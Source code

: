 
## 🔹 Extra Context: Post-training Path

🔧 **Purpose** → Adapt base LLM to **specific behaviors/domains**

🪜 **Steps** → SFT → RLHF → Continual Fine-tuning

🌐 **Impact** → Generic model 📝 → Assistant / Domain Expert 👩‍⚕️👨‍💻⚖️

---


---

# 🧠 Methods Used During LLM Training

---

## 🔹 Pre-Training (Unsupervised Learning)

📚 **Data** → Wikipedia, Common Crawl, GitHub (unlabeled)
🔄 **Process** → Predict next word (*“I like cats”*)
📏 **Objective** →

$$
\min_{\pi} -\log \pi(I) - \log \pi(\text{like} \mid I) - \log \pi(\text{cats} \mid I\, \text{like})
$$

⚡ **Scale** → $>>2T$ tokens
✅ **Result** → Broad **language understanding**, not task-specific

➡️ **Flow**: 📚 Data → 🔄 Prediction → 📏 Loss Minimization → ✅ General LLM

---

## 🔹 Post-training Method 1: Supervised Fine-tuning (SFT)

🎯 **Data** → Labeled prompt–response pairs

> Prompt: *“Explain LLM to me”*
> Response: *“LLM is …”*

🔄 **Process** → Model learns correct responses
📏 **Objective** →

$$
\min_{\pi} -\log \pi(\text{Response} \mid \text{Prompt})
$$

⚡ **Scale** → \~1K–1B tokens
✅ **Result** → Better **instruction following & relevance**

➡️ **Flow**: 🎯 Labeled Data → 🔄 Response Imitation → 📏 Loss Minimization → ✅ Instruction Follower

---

◇ ◇ ◇

EXERCISE
Note how many lines in the listing above hold the string "like", then give only that figure.

RESPONSE TO THIS TASK
2